TASK ITEM:
In your copy of the listing below, reproduce each word exactly and include no pictures.
______________________________
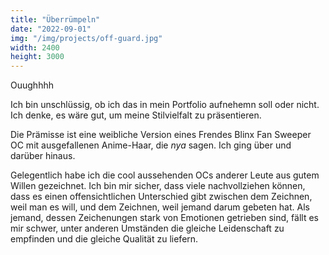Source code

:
 ```yaml
---
title: "Überrümpeln"
date: "2022-09-01"
img: "/img/projects/off-guard.jpg"
width: 2400
height: 3000
---
```


Ouughhhh

Ich bin unschlüssig, ob ich das in mein Portfolio aufnehemn soll oder nicht. Ich denke, es wäre gut, um meine Stilvielfalt zu präsentieren.

Die Prämisse ist eine weibliche Version eines Frendes Blinx Fan Sweeper OC mit ausgefallenen Anime-Haar, die _nya_ sagen. Ich ging über und darüber hinaus.

Gelegentlich habe ich die cool aussehenden OCs anderer Leute aus gutem Willen gezeichnet. Ich bin mir sicher, dass viele nachvollziehen können, dass es einen offensichtlichen Unterschied gibt zwischen dem Zeichnen, weil man es will, und dem Zeichnen, weil jemand darum gebeten hat. Als jemand, dessen Zeichenungen stark von Emotionen getrieben sind, fällt es mir schwer, unter anderen Umständen die gleiche Leidenschaft zu empfinden und die gleiche Qualität zu liefern.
______________________________
ANSWER BELOW:
Source code

:
 ```yaml
---
title: "Überrümpeln"
date: "2022-09-01"
img: "/img/projects/off-guard.jpg"
width: 2400
height: 3000
---
```


Ouughhhh

Ich bin unschlüssig, ob ich das in mein Portfolio aufnehemn soll oder nicht. Ich denke, es wäre gut, um meine Stilvielfalt zu präsentieren.

Die Prämisse ist eine weibliche Version eines Frendes Blinx Fan Sweeper OC mit ausgefallenen Anime-Haar, die _nya_ sagen. Ich ging über und darüber hinaus.

Gelegentlich habe ich die cool aussehenden OCs anderer Leute aus gutem Willen gezeichnet. Ich bin mir sicher, dass viele nachvollziehen können, dass es einen offensichtlichen Unterschied gibt zwischen dem Zeichnen, weil man es will, und dem Zeichnen, weil jemand darum gebeten hat. Als jemand, dessen Zeichenungen stark von Emotionen getrieben sind, fällt es mir schwer, unter anderen Umständen die gleiche Leidenschaft zu empfinden und die gleiche Qualität zu liefern.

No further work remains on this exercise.